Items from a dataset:
== Segment start ==
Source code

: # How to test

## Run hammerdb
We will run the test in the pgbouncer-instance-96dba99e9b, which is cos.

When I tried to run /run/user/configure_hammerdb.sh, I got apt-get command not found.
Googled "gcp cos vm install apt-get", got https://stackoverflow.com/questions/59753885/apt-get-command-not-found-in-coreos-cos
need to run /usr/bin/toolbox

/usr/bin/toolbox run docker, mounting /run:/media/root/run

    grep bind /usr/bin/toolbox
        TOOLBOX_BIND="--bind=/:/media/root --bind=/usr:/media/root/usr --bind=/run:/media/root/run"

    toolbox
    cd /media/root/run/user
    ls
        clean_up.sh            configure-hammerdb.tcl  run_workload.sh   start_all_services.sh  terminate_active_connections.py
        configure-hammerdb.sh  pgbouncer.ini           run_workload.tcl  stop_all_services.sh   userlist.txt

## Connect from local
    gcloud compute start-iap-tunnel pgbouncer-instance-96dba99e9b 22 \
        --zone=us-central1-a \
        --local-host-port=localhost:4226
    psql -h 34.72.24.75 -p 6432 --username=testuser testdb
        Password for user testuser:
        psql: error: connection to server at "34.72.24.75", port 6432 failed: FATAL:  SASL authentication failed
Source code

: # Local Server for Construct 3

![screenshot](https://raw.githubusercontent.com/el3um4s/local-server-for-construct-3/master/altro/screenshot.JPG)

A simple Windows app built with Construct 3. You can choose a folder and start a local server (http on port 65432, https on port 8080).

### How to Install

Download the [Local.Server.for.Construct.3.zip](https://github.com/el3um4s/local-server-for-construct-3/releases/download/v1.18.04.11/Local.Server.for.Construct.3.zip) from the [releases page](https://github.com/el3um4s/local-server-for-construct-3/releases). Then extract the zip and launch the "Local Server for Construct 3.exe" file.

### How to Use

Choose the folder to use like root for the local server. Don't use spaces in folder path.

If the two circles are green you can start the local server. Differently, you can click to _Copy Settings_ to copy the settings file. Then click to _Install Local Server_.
== Segment end ==
### [Work request]
From the entries above, write out only the lines starting at the line that holds "need to run /usr/bin/toolbox" and ending at the line that holds "--zone=us-central1-a \", keeping both and matching them exactly.

### [Output below]
need to run /usr/bin/toolbox

/usr/bin/toolbox run docker, mounting /run:/media/root/run

    grep bind /usr/bin/toolbox
        TOOLBOX_BIND="--bind=/:/media/root --bind=/usr:/media/root/usr --bind=/run:/media/root/run"

    toolbox
    cd /media/root/run/user
    ls
        clean_up.sh            configure-hammerdb.tcl  run_workload.sh   start_all_services.sh  terminate_active_connections.py
        configure-hammerdb.sh  pgbouncer.ini           run_workload.tcl  stop_all_services.sh   userlist.txt

## Connect from local
    gcloud compute start-iap-tunnel pgbouncer-instance-96dba99e9b 22 \
        --zone=us-central1-a \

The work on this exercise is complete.